Just then, off in the corner of my peripheral against a wall, two fiendish eyes lit up, malevolent blood red circles that illuminated and dimmed as if watching the lit end of a pair of cigars being smoked in pitch black emptiness.

“Peekaboo. Here I am. Now, enough of this. It’s the same stall tactics for thousands of years with you people. You want something from me. I want something in return. As I said, let’s barter. This game you humans play, it’s so boring. I’m your only opportunity to make what’s left of your life worth anything again. What is it I can offer you, mortal?”

I remained in a state of utter disbelief, my  mind an array of chaos and temptation. Could this actually be real? Selling your soul to the dark one? This was fodder for books and television and movies. The Devil And Daniel Webster, that was the big one. The short story and film that followed, that was exactly what faced me in the moment. But it was just a movie. Fiction. Yet here it was. Here I was. I had indeed summoned this beast, this entity. How could it count though? I was drunk and miserable, were there no rules?

Thinking about my life in a vacuum, at least the life I’d lived the past twenty something years, I saw no hope or light. I had long ago lost my smile. Look at how I spent my free time, drinking whiskey and my own tears, staring at posters of movie stars and hoping for a time portal. I was indeed pathetic. Common sense of course, if such a thing could be applied in this situation, told me that nothing this hellspawn offered would be worth my soul. Then again, if my life wasn’t worth a damn to me, why should my soul be any different? It was correct, the entity, in that I had no relationship with God. I only spoke to God when I ran out of people to blame. God wasn’t coming to save me and I didn’t expect a hero’s welcome into his kingdom when this mess of a life on earth ended. Faith was a class I’d failed long ago. God would never allow me to graduate.

Confusion bewildered me. Moments prior I’d been asleep, half hoping to not wake up, and now I was being tempted with matters of salvation and damnation.

“I can still turn my life around,” I defiantly told the entity. “I’m young enough to make a change. I don’t need you. I have time.”

Silence. Maybe three seconds, yet it lasted an eternity. Then it spoke again.
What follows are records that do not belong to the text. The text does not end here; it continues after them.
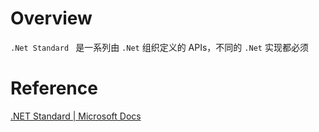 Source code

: # Overview

`.Net Standard ` 是一系列由 `.Net` 组织定义的 APIs，不同的 `.Net` 实现都必须


# Reference

 [.NET Standard | Microsoft Docs](https://docs.microsoft.com/en-us/dotnet/standard/net-standard)
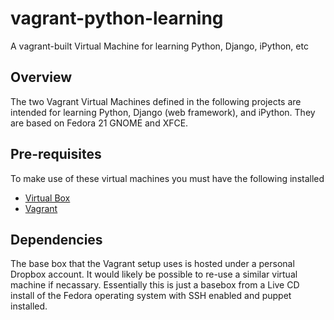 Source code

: # vagrant-python-learning

A vagrant-built Virtual Machine for learning Python, Django, iPython, etc

## Overview

The two Vagrant Virtual Machines defined in the following projects are intended for learning Python, Django (web framework), and iPython.  They are based on Fedora 21 GNOME and XFCE.

## Pre-requisites

To make use of these virtual machines you must have the following installed

* [Virtual Box](https://www.virtualbox.org/) 
* [Vagrant](https://www.vagrantup.com/)

## Dependencies 

The base box that the Vagrant setup uses is hosted under a personal Dropbox account.  It would likely be possible to re-use a similar virtual machine if necassary.  Essentially this is just a basebox from a Live CD install of the Fedora operating system with SSH enabled and puppet installed.




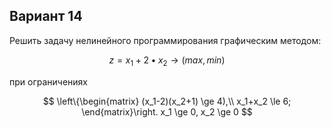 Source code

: ## Вариант 14

Решить задачу нелинейного программирования графическим методом:

$$ z = x_1 + 2 \bullet x_2 \rightarrow (max, min) $$

при ограничениях

$$ \left\{\begin{matrix}
(x_1-2)(x_2+1) \ge 4),\\ 
x_1+x_2 \le 6;
\end{matrix}\right.
x_1 \ge 0, x_2 \ge 0 $$
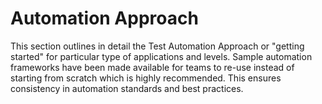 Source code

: # Automation Approach

This section outlines in detail the Test Automation Approach or "getting
started" for particular type of applications and levels. Sample
automation frameworks have been made available for teams to re-use
instead of starting from scratch which is highly recommended. This
ensures consistency in automation standards and best practices.
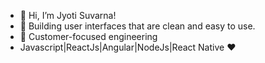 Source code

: - 👋 Hi, I’m Jyoti Suvarna!
- 👀 Building user interfaces that are clean and easy to use. 
- 🌱 Customer-focused engineering
-  Javascript|ReactJs|Angular|NodeJs|React Native :heart: 

<!---
jyoti012/jyoti012 is a ✨ special ✨ repository because its `README.md` (this file) appears on your GitHub profile.
You can click the Preview link to take a look at your changes.
--->
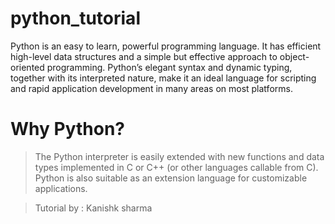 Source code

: # python_tutorial

Python is an easy to learn, powerful programming language. It has efficient high-level data structures and a simple but effective approach to object-oriented programming. Python’s elegant syntax and dynamic typing, together with its interpreted nature, make it an ideal language for scripting and rapid application development in many areas on most platforms.

# Why Python?

> The Python interpreter is easily extended with new functions and data types implemented in C or C++ (or other languages callable from C). Python is also suitable as an extension language for customizable applications.

> Tutorial by : Kanishk sharma
 
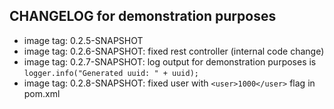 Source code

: ## CHANGELOG for demonstration purposes

- image tag: 0.2.5-SNAPSHOT
- image tag: 0.2.6-SNAPSHOT: fixed rest controller (internal code change)
- image tag: 0.2.7-SNAPSHOT: log output for demonstration purposes is ``logger.info("Generated uuid: " + uuid);``
- image tag: 0.2.8-SNAPSHOT: fixed user with `<user>1000</user>` flag in pom.xml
“Time? What good has time been for you? What use is it? You don’t value time, you don’t understand it. What have you ever done with time? Stare at celebrity women who wouldn’t waste the oxygen to step over you as you lie dead in the streets? Shed tears over people who have long forgotten you? You have no time. You have nothing,” the entity sneered with cruelty. “You have nothing and will continue to have nothing. We both know this, Christopher. There’s an out though, having nothing. It means you have nothing to lose. You summoned me. You asked to go back to, quote, ‘the best days of your life’? I can give you that. Or you can spend your last twenty years rotting away in that chair, drinking away the memories you cling to.”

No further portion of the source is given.